→ Exercise details:
In the material below, the lines containing the word "local" are required; copy each of them.

→ Stored data:
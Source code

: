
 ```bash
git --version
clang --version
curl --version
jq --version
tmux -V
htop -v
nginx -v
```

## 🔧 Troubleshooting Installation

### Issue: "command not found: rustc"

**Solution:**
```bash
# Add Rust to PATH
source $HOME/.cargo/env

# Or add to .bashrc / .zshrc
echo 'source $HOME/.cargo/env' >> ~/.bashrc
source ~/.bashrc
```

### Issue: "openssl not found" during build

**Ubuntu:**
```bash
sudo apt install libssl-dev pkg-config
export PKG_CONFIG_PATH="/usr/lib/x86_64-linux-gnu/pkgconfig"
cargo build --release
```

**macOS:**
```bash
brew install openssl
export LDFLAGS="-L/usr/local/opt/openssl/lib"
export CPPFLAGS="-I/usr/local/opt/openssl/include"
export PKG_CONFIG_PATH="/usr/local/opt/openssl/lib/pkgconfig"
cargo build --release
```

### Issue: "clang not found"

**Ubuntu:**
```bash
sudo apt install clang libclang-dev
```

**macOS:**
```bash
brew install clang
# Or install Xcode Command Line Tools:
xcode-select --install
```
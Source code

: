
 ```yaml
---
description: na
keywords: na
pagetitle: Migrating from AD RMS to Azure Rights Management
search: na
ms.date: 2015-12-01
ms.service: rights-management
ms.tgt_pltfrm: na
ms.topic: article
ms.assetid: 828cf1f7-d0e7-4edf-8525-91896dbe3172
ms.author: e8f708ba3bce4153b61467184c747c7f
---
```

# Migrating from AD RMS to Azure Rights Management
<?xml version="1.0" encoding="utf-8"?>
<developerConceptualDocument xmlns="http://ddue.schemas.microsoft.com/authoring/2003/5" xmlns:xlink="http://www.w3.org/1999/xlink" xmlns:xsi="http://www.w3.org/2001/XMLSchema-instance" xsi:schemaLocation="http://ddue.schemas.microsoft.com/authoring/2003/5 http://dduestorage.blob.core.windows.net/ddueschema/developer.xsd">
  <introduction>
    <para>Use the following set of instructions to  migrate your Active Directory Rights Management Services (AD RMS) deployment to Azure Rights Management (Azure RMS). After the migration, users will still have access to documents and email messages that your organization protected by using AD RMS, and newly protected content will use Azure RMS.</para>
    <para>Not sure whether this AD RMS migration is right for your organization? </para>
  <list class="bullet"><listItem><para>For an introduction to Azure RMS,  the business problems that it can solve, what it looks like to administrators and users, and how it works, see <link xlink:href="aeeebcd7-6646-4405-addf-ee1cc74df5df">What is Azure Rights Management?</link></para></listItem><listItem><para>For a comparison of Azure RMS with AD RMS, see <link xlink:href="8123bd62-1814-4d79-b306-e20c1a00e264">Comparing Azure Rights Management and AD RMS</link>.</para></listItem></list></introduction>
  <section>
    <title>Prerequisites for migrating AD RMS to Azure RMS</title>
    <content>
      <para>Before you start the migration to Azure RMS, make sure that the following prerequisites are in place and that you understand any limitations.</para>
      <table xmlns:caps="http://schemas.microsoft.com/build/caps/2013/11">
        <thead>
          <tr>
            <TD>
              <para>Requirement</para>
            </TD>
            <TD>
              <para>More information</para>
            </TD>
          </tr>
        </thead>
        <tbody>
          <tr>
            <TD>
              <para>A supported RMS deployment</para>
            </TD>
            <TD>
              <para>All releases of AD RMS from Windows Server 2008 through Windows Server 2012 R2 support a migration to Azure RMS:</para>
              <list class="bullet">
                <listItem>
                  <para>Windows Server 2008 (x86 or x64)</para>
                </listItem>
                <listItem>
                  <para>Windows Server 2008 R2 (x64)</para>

→ Answer space:
export LDFLAGS="-L/usr/local/opt/openssl/lib"
export CPPFLAGS="-I/usr/local/opt/openssl/include"
export PKG_CONFIG_PATH="/usr/local/opt/openssl/lib/pkgconfig"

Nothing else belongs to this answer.